- Date: April 9–13, 2001 (5 days); 25 years ago
- Location: Cincinnati, Ohio, U.S.
- Caused by: Shooting of Timothy Thomas
- Methods: Protests and acts of civil unrest, vandalism and looting in Over-the-Rhine, downtown, Walnut Hills, Bond Hill, and Avondale.
- Result: An estimated $3.6 million in damage; an estimated loss of $10 million due to the subsequent boycott; reform of police procedures concerning racial profiling

Parties
| Cincinnati P.D.; Ohio Highway Patrol; Hamilton County Sheriff's Office; | Participants |

Casualties
- Injuries: Dozens
- Arrested: 158 in civil disobedience, 800 for curfew violations.
- Damage: $15.6 million

= Cincinnati riots of 2001 =

Urban riot in response to Ohio police shooting

The 2001 Cincinnati riots were a series of civil disorders which took place in and around the Over-the-Rhine neighborhood of downtown Cincinnati, Ohio from April 9 to 13, 2001. They began with a peaceful protest in the heart of the city on Fountain Square over the inadequate police response to the police shooting of unarmed African American 19-year-old Timothy Thomas. The peaceful protest soon turned into a riot that went in the direction of the victim's home neighborhood of Over-the-Rhine.

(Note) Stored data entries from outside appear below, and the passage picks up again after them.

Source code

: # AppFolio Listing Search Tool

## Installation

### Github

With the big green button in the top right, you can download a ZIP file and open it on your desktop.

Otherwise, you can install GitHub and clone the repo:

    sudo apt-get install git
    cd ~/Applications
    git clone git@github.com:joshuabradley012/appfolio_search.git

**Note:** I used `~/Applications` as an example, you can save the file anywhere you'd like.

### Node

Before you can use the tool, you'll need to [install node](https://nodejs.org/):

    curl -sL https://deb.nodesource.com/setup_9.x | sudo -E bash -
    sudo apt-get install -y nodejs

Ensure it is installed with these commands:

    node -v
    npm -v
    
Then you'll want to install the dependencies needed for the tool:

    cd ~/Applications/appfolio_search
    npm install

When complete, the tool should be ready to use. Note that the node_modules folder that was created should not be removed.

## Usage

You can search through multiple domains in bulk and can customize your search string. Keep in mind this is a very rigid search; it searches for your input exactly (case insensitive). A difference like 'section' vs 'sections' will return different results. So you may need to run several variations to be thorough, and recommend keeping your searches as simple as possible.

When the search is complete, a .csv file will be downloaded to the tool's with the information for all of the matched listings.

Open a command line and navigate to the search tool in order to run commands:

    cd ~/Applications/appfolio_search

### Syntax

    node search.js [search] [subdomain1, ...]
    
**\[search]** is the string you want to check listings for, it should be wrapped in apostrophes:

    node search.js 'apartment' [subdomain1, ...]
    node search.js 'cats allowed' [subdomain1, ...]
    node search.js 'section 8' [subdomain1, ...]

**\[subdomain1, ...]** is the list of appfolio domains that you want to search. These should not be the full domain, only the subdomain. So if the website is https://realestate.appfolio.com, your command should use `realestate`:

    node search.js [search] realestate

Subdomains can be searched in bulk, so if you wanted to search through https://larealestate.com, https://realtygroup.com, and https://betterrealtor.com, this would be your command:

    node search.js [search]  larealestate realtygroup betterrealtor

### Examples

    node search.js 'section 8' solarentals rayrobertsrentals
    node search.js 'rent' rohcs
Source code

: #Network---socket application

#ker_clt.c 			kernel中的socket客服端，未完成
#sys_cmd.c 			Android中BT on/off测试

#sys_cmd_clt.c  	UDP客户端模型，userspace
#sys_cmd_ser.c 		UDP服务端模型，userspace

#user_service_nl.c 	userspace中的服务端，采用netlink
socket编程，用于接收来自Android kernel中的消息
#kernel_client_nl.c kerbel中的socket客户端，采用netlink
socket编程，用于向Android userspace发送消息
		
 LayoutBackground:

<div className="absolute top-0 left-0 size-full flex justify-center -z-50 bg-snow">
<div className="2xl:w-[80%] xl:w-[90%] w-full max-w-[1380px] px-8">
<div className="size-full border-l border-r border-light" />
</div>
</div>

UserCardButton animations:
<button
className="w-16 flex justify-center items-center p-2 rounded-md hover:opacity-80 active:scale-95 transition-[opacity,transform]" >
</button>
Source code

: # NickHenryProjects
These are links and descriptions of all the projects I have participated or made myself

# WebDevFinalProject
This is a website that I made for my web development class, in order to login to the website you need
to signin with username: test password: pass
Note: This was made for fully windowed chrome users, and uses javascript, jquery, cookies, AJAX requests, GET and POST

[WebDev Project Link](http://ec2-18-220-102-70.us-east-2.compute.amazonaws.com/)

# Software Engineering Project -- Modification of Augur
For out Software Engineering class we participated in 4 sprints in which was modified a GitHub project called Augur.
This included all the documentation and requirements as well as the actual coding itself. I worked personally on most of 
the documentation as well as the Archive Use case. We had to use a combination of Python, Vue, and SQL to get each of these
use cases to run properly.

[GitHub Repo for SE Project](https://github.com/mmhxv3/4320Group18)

The period of unrest was sparked after 19-year-old Timothy Thomas, an unarmed African American man, was shot and killed by Cincinnati Police Department Patrolman Stephen Roach during an attempt to arrest him for non-violent misdemeanors, most of which were traffic citations. Tensions were already high in the city following a series of other incidents involving apparent police brutality and alleged racial profiling. Protests erupted into four nights of unrest, with instances of recorded property destruction in Cincinnati, objects thrown at police officers by demonstrators, and vandalism and looting of businesses before a city-imposed curfew eventually ended the unrest.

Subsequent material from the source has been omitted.